I clicked onto All4 and spun through the minutes, not sure of what I was searching for, or if I wanted to find it. I finally settled upon the segment, and heard the first sentence:
“I want to know if blocking your sense of smell can make you slimmer.”
Even reading it back now, it rockets tears out of me.
It’s January. Weight is on everyone’s mind. Imagine having your brilliant, new, misunderstood disability touted as a weight-loss tool. Imagine if you’re vulnerable, susceptible to triggers. Imagine if you listen to the magazines, the social media, the supermarkets and think the weight loss messages are pitched to you; the you who is already a size six but now using safety pins to keep your jeans up, using tablets to fill empty gaps where food should be inside you but instead it’s missing because you’ve got no appetite and a mind telling you it’s fine to carry on like this.
Imagine this isn’t all loosely guised jargon and this person is me.

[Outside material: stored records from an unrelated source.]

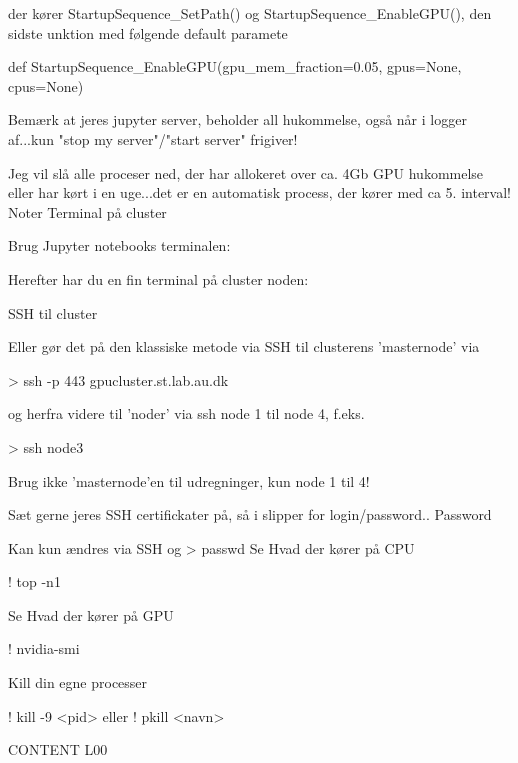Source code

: der kører StartupSequence_SetPath() og StartupSequence_EnableGPU(), den sidste unktion med følgende default paramete

def StartupSequence_EnableGPU(gpu_mem_fraction=0.05, gpus=None, cpus=None)

Bemærk at jeres jupyter server, beholder all hukommelse, også når i logger af...kun "stop my server"/"start server" frigiver!

Jeg vil slå alle proceser ned, der har allokeret over ca. 4Gb GPU hukommelse eller har kørt i en uge...det er en automatisk process, der kører med ca 5. interval!
Noter
Terminal på cluster

Brug Jupyter notebooks terminalen:

Herefter har du en fin terminal på cluster noden:

SSH til cluster

Eller gør det på den klassiske metode via SSH til clusterens 'masternode' via

> ssh -p 443 gpucluster.st.lab.au.dk

og herfra videre til 'noder' via ssh node 1 til node 4, f.eks.

> ssh node3

Brug ikke 'masternode'en til udregninger, kun node 1 til 4!

Sæt gerne jeres SSH certifickater på, så i slipper for login/password..
Password

Kan kun ændres via SSH og > passwd
Se Hvad der kører på CPU

! top -n1

Se Hvad der kører på GPU

! nvidia-smi

Kill din egne processer

! kill -9 <pid>
eller 
! pkill <navn>

CONTENT L00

Someone you know. Someone you love and care for who is struggling because it doesn’t get easier even when you’re two years’ deep. Then imagine Channel fucking 4 dubbing losing your sense of smell as “the future of weight loss”.
Is this it; where vanity has led us? Wishing disabilities upon ourselves to get thin? The two participants using the ‘smell blocking invention’ were named “lucky recipients” – lucky because they managed to eat around 50% less calories than the two unaffected. And that’s all that matters, isn’t it? I’ve heard people seriously wish viruses upon themselves so they can lose weight, because it’s easy to just vomit out yourself instead of doing anything healthily. Quicker. Easier.
Just like having no smell is the new açai-avocado-bullshit shake that’ll help you drop ten pounds in a week.
I’d give anything to have my senses back. I’d give what this programme would call an enviable ‘after’ figure. Nothing feels like an achievement when it’s been created out of sadness.
Anosmia is so misunderstood. The words taste and flavour have been colloqusalised to mean the same, when they’re absolutely separate. It’s not even as clear-cut as losing weight – for some it increases as they’re searching for something that will taste, or craving salt and sugar because their basic taste is all they have left.
Christmas has been an incredibly tough time, for me and for many others like me. Trying desperately to connect to nostalgia without keys of smell or taste to unlock memories is exhausting. To walk into a house and have no clue if anything is cooking. Or, if you’re cooking yourself, no idea how it will taste or if anything is burning. Sure, you think it sounds melodramatic – but peg your nose next time you prepare a meal and see what it’s like, then try to feel confident presenting it to others.
I’m furious at Channel 4. The negligence displayed is incomprehensible; the lack of research of how damaging and offensive this proposition is to those with olfactory impairments is unforgivable. Would you make a show with money-saving hacks suggesting if you were blind you could save because you needn’t redecorate your home? No, because it’s offensive and ridiculous. So why was this allowed?
Thank you for making our disability a fun option for weight loss. Thank you for belittling us into a fad diet. Thank you for undoing everything we’re trying to do through our efforts to raise awareness and provide vital support for one another.
In a world where a debilitating illness is freely paraded in front of a national audience with zero thought for the mental impact it could have on sufferers, more needs to be done to make sure this is the last time a slur like this happens.